False positives are only a problem if they happen and that is not the case. It is false negatives that is the "flaw" in rapid testing. I can only assume you are obsessed with the lie that our case numbers are too high because of false positives. It is almost as stupid as claiming more testing causes more cases. People who are healthy don't wait in line for hours to get a test.
 
False positives are only a problem if they happen and that is not the case.

Where do you get this?

I can only assume you are obsessed with the lie that our case numbers are too high because of false positives. It is almost as stupid as claiming more testing causes more cases.

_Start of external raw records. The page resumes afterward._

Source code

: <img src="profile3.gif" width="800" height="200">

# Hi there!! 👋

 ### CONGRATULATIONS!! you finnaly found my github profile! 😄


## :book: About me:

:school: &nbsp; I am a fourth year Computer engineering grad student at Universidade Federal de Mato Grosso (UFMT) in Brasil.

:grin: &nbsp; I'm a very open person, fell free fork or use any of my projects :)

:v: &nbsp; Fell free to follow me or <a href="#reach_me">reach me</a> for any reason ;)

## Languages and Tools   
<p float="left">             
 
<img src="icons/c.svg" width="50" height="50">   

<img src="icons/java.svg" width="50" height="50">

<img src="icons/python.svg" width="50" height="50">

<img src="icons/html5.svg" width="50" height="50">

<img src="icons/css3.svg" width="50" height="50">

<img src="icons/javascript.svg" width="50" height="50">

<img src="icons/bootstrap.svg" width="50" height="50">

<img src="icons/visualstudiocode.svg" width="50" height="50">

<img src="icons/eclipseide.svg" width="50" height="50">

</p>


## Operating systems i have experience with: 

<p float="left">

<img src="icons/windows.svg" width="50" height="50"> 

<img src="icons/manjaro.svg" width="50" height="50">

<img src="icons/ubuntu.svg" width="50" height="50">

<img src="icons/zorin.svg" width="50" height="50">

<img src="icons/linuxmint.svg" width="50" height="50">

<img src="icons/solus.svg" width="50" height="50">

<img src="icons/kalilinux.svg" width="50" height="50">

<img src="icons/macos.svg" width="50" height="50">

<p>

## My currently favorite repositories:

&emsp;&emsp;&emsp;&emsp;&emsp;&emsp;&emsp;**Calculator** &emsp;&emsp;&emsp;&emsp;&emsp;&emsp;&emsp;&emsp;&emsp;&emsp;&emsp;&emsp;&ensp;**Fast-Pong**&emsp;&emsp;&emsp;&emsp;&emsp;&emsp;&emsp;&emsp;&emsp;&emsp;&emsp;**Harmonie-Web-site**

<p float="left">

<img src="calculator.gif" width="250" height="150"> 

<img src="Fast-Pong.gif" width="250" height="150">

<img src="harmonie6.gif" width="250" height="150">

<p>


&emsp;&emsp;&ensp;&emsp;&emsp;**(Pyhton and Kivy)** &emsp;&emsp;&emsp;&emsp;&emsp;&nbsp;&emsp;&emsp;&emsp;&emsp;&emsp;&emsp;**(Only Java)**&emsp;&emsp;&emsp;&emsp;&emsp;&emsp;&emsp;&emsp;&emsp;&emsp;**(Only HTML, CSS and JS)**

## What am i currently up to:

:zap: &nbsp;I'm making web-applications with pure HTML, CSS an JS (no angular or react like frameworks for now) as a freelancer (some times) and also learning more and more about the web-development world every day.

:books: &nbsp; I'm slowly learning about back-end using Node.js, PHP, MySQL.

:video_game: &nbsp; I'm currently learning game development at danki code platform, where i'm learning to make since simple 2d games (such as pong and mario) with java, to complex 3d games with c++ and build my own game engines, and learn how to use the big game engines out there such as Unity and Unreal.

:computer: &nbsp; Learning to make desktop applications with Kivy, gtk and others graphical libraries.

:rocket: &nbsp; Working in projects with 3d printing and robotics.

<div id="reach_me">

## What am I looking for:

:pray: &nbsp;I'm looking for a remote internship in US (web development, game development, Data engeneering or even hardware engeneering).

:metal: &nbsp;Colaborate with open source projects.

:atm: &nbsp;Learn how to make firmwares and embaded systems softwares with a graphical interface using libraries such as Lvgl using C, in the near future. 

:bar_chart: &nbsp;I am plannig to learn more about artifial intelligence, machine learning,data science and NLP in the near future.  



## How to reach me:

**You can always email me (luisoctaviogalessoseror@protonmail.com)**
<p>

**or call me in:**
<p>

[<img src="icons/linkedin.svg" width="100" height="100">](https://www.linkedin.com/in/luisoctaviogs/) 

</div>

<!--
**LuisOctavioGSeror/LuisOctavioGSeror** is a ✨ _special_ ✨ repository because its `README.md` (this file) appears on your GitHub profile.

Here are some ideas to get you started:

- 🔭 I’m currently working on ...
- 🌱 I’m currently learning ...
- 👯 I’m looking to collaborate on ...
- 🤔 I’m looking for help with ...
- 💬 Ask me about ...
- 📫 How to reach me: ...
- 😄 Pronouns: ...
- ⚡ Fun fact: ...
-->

Why would you assume this, other than you want another reason to think you're right, and everyone else is wrong.

It is almost as stupid as claiming more testing causes more cases.

Nobody actually says this. The fact that you think they are is just a reflection of your inability to understand logic.
 
False positives are only a problem if they happen and that is not the case. It is false negatives that is the "flaw" in rapid testing. I can only assume you are obsessed with the lie that our case numbers are too high because of false positives. It is almost as stupid as claiming more testing causes more cases. People who are healthy don't wait in line for hours to get a test.

I personally know someone who was in line waiting for the test, had already filled out all of the paperwork, but it was taking too long so they left before they were tested. Some days later they received positive results on a test they never had taken. And, no, they aren't Trumpers. While I think most of the results are true, there are always going to be mess-ups, false positives/negatives, etc.
 
I personally know someone who was in line waiting for the test, had already filled out all of the paperwork, but it was taking too long so they left before they were tested. Some days later they received positive results on a test they never had taken. And, no, they aren't Trumpers. While I think most of the results are true, there are always going to be mess-ups, false positives/negatives, etc.

No kidding. The world isn't perfect so why don't we all just throw in the towel?
 
No kidding. The world isn't perfect so why don't we all just throw in the towel?

….? I don't know why you're saying this to me. I didn't say or even imply that.